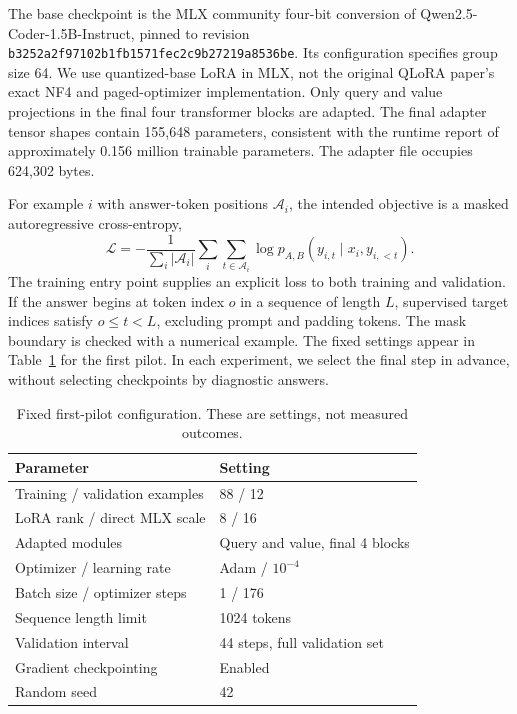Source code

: \documentclass[11pt]{article}
\begin{document}
The base checkpoint is the MLX community four-bit conversion of
Qwen2.5-Coder-1.5B-Instruct, pinned to revision
\texttt{b3252a2f97102b1fb1571fec2c9b27219a8536be}.
Its configuration specifies group size 64. We use quantized-base LoRA in MLX,
not the original QLoRA paper's exact NF4 and paged-optimizer implementation.
Only query and value projections in the final four transformer blocks are
adapted. The final adapter tensor shapes contain 155,648 parameters,
consistent with the runtime report of approximately 0.156 million trainable
parameters. The adapter file occupies 624,302 bytes.

For example $i$ with answer-token positions $\mathcal A_i$, the intended
objective is a masked autoregressive cross-entropy,
\begin{equation}
 \mathcal L=-\frac{1}{\sum_i |\mathcal A_i|}
 \sum_i\sum_{t\in\mathcal A_i}
 \log p_{A,B}(y_{i,t}\mid x_i,y_{i,<t}).
\end{equation}
The training entry point supplies an explicit loss to both training and
validation. If the answer begins at token index $o$ in a sequence of length
$L$, supervised target indices satisfy $o\leq t<L$, excluding prompt and
padding tokens. The mask boundary is checked with a numerical example.
The fixed settings appear in
Table~\ref{tab:settings} for the first pilot. In each experiment, we select the final step in advance, without
selecting checkpoints by diagnostic answers.

\begin{table}[ht]
\centering
\caption{Fixed first-pilot configuration. These are settings, not measured outcomes.}
\label{tab:settings}
\begin{tabular}{ll}
\toprule
Parameter & Setting \\
\midrule
Training / validation examples & 88 / 12 \\
LoRA rank / direct MLX scale & 8 / 16 \\
Adapted modules & Query and value, final 4 blocks \\
Optimizer / learning rate & Adam / $10^{-4}$ \\
Batch size / optimizer steps & 1 / 176 \\
Sequence length limit & 1024 tokens \\
Validation interval & 44 steps, full validation set \\
Gradient checkpointing & Enabled \\
Random seed & 42 \\
\bottomrule
\end{tabular}
\end{table}
\end{document}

-.-.-

▶ [What you will do] Print out all the material above exactly as it appears, omitting the images.

▶ [Task solution]
Source code

: \documentclass[11pt]{article}
\begin{document}
The base checkpoint is the MLX community four-bit conversion of
Qwen2.5-Coder-1.5B-Instruct, pinned to revision
\texttt{b3252a2f97102b1fb1571fec2c9b27219a8536be}.
Its configuration specifies group size 64. We use quantized-base LoRA in MLX,
not the original QLoRA paper's exact NF4 and paged-optimizer implementation.
Only query and value projections in the final four transformer blocks are
adapted. The final adapter tensor shapes contain 155,648 parameters,
consistent with the runtime report of approximately 0.156 million trainable
parameters. The adapter file occupies 624,302 bytes.

For example $i$ with answer-token positions $\mathcal A_i$, the intended
objective is a masked autoregressive cross-entropy,
\begin{equation}
 \mathcal L=-\frac{1}{\sum_i |\mathcal A_i|}
 \sum_i\sum_{t\in\mathcal A_i}
 \log p_{A,B}(y_{i,t}\mid x_i,y_{i,<t}).
\end{equation}
The training entry point supplies an explicit loss to both training and
validation. If the answer begins at token index $o$ in a sequence of length
$L$, supervised target indices satisfy $o\leq t<L$, excluding prompt and
padding tokens. The mask boundary is checked with a numerical example.
The fixed settings appear in
Table~\ref{tab:settings} for the first pilot. In each experiment, we select the final step in advance, without
selecting checkpoints by diagnostic answers.

\begin{table}[ht]
\centering
\caption{Fixed first-pilot configuration. These are settings, not measured outcomes.}
\label{tab:settings}
\begin{tabular}{ll}
\toprule
Parameter & Setting \\
\midrule
Training / validation examples & 88 / 12 \\
LoRA rank / direct MLX scale & 8 / 16 \\
Adapted modules & Query and value, final 4 blocks \\
Optimizer / learning rate & Adam / $10^{-4}$ \\
Batch size / optimizer steps & 1 / 176 \\
Sequence length limit & 1024 tokens \\
Validation interval & 44 steps, full validation set \\
Gradient checkpointing & Enabled \\
Random seed & 42 \\
\bottomrule
\end{tabular}
\end{table}
\end{document}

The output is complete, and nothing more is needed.